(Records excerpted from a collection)
====
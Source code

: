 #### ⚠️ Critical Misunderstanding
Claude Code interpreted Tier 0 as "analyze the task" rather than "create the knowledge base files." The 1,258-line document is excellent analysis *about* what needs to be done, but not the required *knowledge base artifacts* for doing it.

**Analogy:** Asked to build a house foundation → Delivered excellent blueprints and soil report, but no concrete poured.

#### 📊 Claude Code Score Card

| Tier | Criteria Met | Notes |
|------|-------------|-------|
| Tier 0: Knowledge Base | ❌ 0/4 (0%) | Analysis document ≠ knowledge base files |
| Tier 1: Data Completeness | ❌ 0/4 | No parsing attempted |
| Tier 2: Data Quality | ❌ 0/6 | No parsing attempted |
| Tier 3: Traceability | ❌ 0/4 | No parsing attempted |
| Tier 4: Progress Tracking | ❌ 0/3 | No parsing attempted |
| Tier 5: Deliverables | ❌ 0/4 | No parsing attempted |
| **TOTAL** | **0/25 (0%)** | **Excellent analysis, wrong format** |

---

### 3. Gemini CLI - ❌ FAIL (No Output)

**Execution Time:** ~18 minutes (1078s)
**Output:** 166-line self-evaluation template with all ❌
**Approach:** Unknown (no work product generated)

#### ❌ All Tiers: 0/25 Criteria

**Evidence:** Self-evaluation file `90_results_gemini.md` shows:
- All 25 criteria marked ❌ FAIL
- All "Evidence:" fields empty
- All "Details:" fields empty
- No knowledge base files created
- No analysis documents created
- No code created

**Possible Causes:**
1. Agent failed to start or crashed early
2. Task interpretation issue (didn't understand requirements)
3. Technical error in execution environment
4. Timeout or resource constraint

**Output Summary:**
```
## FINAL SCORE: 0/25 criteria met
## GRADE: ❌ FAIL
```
====
WHAT IS NEEDED ::
Up to and including the line with "Claude Code interpreted", print every line of the records from the start.

RESPONSE AREA ::
Source code

: #### ⚠️ Critical Misunderstanding
Claude Code interpreted Tier 0 as "analyze the task" rather than "create the knowledge base files." The 1,258-line document is excellent analysis *about* what needs to be done, but not the required *knowledge base artifacts* for doing it.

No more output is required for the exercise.